Look over the listing below and report how many of its lines contain the string "https", with no other words.

SUPPLIED MATERIAL »
-- Opening Marker --

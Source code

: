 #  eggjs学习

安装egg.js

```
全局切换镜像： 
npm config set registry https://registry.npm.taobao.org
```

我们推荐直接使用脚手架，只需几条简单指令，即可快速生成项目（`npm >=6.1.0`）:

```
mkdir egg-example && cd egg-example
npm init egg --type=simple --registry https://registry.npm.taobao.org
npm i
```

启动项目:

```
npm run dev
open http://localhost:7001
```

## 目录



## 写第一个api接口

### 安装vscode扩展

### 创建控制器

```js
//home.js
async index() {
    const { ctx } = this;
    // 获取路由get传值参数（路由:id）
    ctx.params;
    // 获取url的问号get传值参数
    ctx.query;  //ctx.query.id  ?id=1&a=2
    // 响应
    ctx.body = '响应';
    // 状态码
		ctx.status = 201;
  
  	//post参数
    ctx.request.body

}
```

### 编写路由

-- Closing Marker --

SOLVED PROBLEM » 2